[SciPy-User] Kuiper test (was Re: scipy.stats.fit inquiry)

Anne Archibald peridot.faceted@gmail....
Wed Oct 21 17:15:21 CDT 2009


2009/10/21  <josef.pktd@gmail.com>:
> When the parameters of the t distribution
> are estimated, then the test has no power.
> I don't know if adjusting the critical values
> would help at least for comparing similar
> distributions like norm and t.
> (same problem with kstest)

Yes, this test has its limitations. It's also not as sensitive as one
might wish for distinguishing multimodal distributions from a
constant.

> To save on the lambda function, the cdf could take args given as
> an argument to kuiper. Maybe the specification of the cdf argument
> could be taken from kstest, but not (the generality of) the rvs argument
> in kstest.

I loathe interfaces that pass args; I find they make the interface
more confusing while adding no functionality. But I realize that
they're standard and not going away (what about the currying
functionality in new pythons?), so I'll add it.

> Your cdf_from_intervals looks nice for a univariate stepfunction distribution,
> There are several pieces for this on the mailing list, but I never got around
> to collecting them.

This was just a quick hack because I needed it; I'm not sure it's
worth including in scipy.stats, since an appropriately general version
might be just as difficult to call as to reimplement.

> Your interval functions, I haven't quite figured out. Is fold_intervals
> supposed to convert a set of overlapping intervals to a non-overlapping
> partitioning with associated weights? For example for merging
> 2 histograms with non-identical bounds?

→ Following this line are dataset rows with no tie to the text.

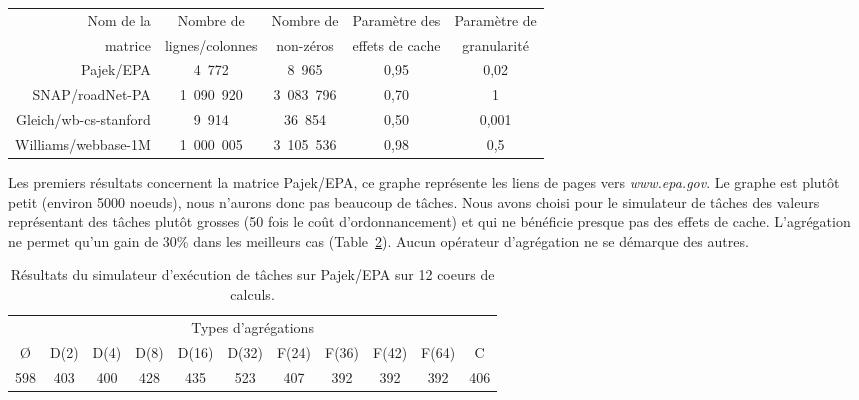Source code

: \begin{table}[h!]
\begin{center}
  \begin{tabular}{|r|c|c|c|c|}
    \hline
    Nom de la & Nombre de       & Nombre de & Paramètre des   & Paramètre de\\
    matrice   & lignes/colonnes & non-zéros & effets de cache & granularité \\
    \hline
    Pajek/EPA             & 4~772     & 8~965     & 0,95 & 0,02  \\
    SNAP/roadNet-PA       & 1~090~920 & 3~083~796 & 0,70 & 1     \\
    Gleich/wb-cs-stanford & 9~914     & 36~854    & 0,50 & 0,001 \\
    Williams/webbase-1M   & 1~000~005 & 3~105~536 & 0,98 & 0,5   \\
    \hline
  \end{tabular}
  \label{tab:florida}
\end{center}
\end{table}


Les premiers résultats concernent la matrice Pajek/EPA, ce graphe représente les liens de pages vers {\em www.epa.gov}.
%
Le graphe est plutôt petit (environ 5000 noeuds), nous n'aurons donc pas beaucoup de tâches.
%
Nous avons choisi pour le simulateur de tâches des valeurs représentant des tâches plutôt grosses (50 fois le coût d'ordonnancement) et qui ne bénéficie presque pas des effets de cache.
%
L'agrégation ne permet qu'un gain de 30\% dans les meilleurs cas (Table~\ref{tab:epa}).
%
Aucun opérateur d'agrégation ne se démarque des autres.

\begin{table}[h!]
  \begin{center}
    \begin{tabular}{|c|c|c|c|c|c|c|c|c|c|c|}
      \hline
      \multicolumn{11}{|c|}{Types d'agrégations}\\
      \O & D(2) & D(4) & D(8) & D(16) & D(32) & F(24) & F(36) & F(42) & F(64) & C \\
      \hline
      598 & 403 & 400 & 428 & 435 & 523 & 407 & 392 & 392 & 392 & 406 \\
      \hline
    \end{tabular}
    \caption{Résultats du simulateur d'exécution de tâches sur Pajek/EPA sur 12 coeurs de calculs.}
    \label{tab:epa}
  \end{center}
\end{table}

That among other things. The context was that I had observations of an
X-ray binary, consisting of several different segments with several
different instruments. So I'd have one observation covering orbital
phases 0.8 to 1.3 (i.e. 0.5 turns) with effective area 10 cm^2 (say),
and another covering phases 0.2 to 2.1 (i.e. 1.9 turns) with effective
area 12 cm^2 (say). So a constant flux from the source would produce a
non-constant distribution of photons modulo 1; fold_intervals is
designed to convert those two weighted spans to a collection of
non-overlapping weighted intervals covering [0,1), for use in a CDF
for the Kuiper test.  The histogram stuff is there to allow plotting
the results in a familiar form.

> I  haven't figured out the shift invariance.

The idea is just that if you have, say, a collection X of samples from
[0,1) that you are testing for uniformity, the Kuiper test returns the
same result for X and for (X+0.3)%1. Since for pulsars there is often
no natural start time, this is a sensible thing to ask from any test
for uniformity.

>> I also have some code for the H test (essentially looking at the
>> Fourier coefficients to find how many harmonics are worth including
>> and what the significance is; de Jager et al. 1989 "A poweful test for
>> weak periodic signals with unknown light curve shape in sparse data").
>> But circular statistics seem to be a bit obscure, so I'm not sure how
>> much effort should go into putting this in scipy.
>
> For sure they are obscure to me, but there are a few circular descriptive
> statistics in stats.morestats, and I saw a matlab toolbox on the
> file exchange. I figured out by now that there are some pretty different
> statistics used in various fields.
> I guess, it's all up to you.

To be honest, these are a little obscure even among pulsar
astronomers; here as elsewhere histograms seem to dominate.

> >From your description (below), I would think, that for circular
> distribution, we would need different generic functions that
> don't fit in the current distribution classes, integration on a
> circle (?) instead of integration on the real line.

Basically, yes. Of course you can view integration on a circle as
integration on a line parameterizing the circle, but there's no way
around the fact that the first moment is a complex number which
contains both position (argument) and concentration (magnitude)
information.

> If I define boundaries, vonmises.a and vonmises.b, then
> I think, you would not be able to calculate pdf(x), cdf(x)
> and so on for x outside of the support [a,b]. I don't know
> whether it is possible to define a,b but not enforce them in
> _argcheck and only use them as integration bounds.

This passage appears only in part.